**Mapping AO onto the GPU**

**Reformulation**

One method of directly mapping of AO's hemispherical sampling onto
hardware is the hemi-cube [Purvis03], but this is computationally
expensive: the scene must be transformed and rendered multiple times
for each surface element. A more efficient alternative comes from
tracing many coherent rays together in the opposite direction. An
intuitive implementation of this, developed by Weta Digital and
described in [Whitehurst03] involves surrounding the scene with
a sphere of lights, as Figure 5 shows. The light directions are
used for sample weighting, while associated depth maps (our coherent
rays) are used for visibility determination.

Equation 3 encapsulates Monte Carlo integration in this instance.
For each element *p*, weighted visibility samples (from this
point on simply referred to as "samples") are accumulated
and averaged via the weight sum *w*. Because the sample directions
*s*_{i} cover the unit sphere, those outside of a point's
vision are given a zero weighting by the hemispherical function
*H*. The visibility function *V* is just a depth comparison
between the surface element in depth map space and the corresponding
map value.

We can use graphics hardware to quickly render depth maps, but
it's possible to go further and gain full benefit from the GPU after
overcoming a couple of hurdles. The following work-through covers
the stages involved in accomplishing this.

**First Try**

Before getting more adventurous in the kitchen, let's start baking
using plain rasterization hardware and software processing. Here's
the recipe:

1. Pick an orientation around scene center

2. Render geometry from this viewpoint

3. Read back depth information

4. Transform each surface element into depth buffer space

5. Perform visibility test via depth comparison

6. Repeat above steps, accumulating element samples and weights

7. Calculate AO for each element from sample and weight totals

This is a valid procedure for graphics chips that lack any sort
of programmability, but otherwise hardware capabilities are going
to waste; per-element transform and triangle rasterization (in the
case of texture baking) are tasks better performed by dedicated
hardware. The performance of this approach is also hurt by read-back,
a big deal given the high number of iterations necessary to avoid
noise (or banding because of shared viewpoints).

To boost processing speed substantially, we must make more effective
use of the GPU. As the remaining steps show, this leads to reducing
read-back as well.

**Second Attempt**

The time-consuming steps--bar-depth transfer--are amenable to stream
processing, so let's take advantage of this.
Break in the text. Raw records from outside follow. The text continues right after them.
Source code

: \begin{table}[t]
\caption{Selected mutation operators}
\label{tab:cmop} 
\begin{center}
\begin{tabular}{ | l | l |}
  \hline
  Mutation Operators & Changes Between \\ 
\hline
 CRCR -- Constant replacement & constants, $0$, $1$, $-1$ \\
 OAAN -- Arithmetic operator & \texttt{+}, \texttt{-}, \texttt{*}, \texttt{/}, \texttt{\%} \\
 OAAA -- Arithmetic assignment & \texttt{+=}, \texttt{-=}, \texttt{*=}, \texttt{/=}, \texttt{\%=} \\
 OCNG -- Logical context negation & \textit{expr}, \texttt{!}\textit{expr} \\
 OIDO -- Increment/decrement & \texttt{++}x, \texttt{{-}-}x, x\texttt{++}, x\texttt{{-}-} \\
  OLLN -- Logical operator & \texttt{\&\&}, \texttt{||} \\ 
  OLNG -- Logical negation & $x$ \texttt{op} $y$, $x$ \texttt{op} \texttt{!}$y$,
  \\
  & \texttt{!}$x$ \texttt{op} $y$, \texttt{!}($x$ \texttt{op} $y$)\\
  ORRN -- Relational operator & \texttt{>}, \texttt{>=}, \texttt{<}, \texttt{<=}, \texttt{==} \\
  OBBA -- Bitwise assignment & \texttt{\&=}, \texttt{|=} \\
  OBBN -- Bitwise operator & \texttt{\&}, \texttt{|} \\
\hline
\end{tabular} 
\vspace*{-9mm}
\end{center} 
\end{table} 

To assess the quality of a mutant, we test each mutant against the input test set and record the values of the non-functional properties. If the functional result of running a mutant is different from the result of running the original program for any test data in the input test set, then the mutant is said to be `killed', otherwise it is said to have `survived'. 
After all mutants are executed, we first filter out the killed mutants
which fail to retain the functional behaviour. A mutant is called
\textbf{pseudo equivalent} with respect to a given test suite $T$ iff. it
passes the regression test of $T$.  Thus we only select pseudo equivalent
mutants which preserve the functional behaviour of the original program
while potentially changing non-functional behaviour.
Depth rendering will
remain largely as before, but we can replace software transform
and comparison of surface elements with shaders. A vertex shader
computes the weight for a given surface element and orientation.
A corresponding pixel shader performs the necessary depth check,
with the weight and test result written out. As Figure 6 captures,
we now have two accelerated stages: a depth pass and a sampling
pass.

For vertex AO, points (i.e., D3DPT_POINTLIST) are sent through
the new shader pair, each occupying a single pixel--containing the
weight and test result--in the render target. With these laid out
contiguously in vertex order, the target contents can be simply
iterated over in software.

In the case of texture baking, the process is slightly more involved,
as triangles are rasterized instead using non-overlapping UVs specified
by the artist or generated automatically. The weight is also calculated
per-pixel, with the vertex shader performing setup instead.

Read-back has been reduced somewhat compared to the first try,
assuming that surface resolution (number of elements) is lower than
depth buffer resolution--under-sampling would occur otherwise. A
jump in speed should be expected as well, depending on relative
GPU and CPU muscle, plus the amount of time spent optimizing the
last version. The new process is also simpler since the dedicated
hardware takes care of lower-level computations.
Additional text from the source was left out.